● **Task goal**: All entries must be transcribed without a single difference.

* * *

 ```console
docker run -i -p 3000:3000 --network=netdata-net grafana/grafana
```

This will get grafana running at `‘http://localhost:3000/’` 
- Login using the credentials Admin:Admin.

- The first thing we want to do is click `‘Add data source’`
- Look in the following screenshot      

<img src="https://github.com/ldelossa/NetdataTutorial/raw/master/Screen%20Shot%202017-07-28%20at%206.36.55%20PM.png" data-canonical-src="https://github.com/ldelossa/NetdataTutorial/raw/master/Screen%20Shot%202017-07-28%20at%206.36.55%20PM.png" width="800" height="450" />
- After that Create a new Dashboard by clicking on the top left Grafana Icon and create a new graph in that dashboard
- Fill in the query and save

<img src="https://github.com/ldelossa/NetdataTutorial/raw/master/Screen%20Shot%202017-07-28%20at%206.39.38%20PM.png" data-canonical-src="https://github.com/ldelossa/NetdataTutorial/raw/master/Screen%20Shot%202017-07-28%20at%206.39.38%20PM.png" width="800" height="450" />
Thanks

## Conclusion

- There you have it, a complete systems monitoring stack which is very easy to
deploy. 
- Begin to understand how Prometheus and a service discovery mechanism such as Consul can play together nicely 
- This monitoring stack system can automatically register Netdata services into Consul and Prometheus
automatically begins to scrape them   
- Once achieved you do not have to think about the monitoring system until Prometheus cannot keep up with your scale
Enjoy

* * *

● **Answer box**:
 ```console
docker run -i -p 3000:3000 --network=netdata-net grafana/grafana
```

This will get grafana running at `‘http://localhost:3000/’` 
- Login using the credentials Admin:Admin.

- The first thing we want to do is click `‘Add data source’`
- Look in the following screenshot      

<img src="https://github.com/ldelossa/NetdataTutorial/raw/master/Screen%20Shot%202017-07-28%20at%206.36.55%20PM.png" data-canonical-src="https://github.com/ldelossa/NetdataTutorial/raw/master/Screen%20Shot%202017-07-28%20at%206.36.55%20PM.png" width="800" height="450" />
- After that Create a new Dashboard by clicking on the top left Grafana Icon and create a new graph in that dashboard
- Fill in the query and save

<img src="https://github.com/ldelossa/NetdataTutorial/raw/master/Screen%20Shot%202017-07-28%20at%206.39.38%20PM.png" data-canonical-src="https://github.com/ldelossa/NetdataTutorial/raw/master/Screen%20Shot%202017-07-28%20at%206.39.38%20PM.png" width="800" height="450" />
Thanks

## Conclusion

- There you have it, a complete systems monitoring stack which is very easy to
deploy. 
- Begin to understand how Prometheus and a service discovery mechanism such as Consul can play together nicely 
- This monitoring stack system can automatically register Netdata services into Consul and Prometheus
automatically begins to scrape them   
- Once achieved you do not have to think about the monitoring system until Prometheus cannot keep up with your scale
Enjoy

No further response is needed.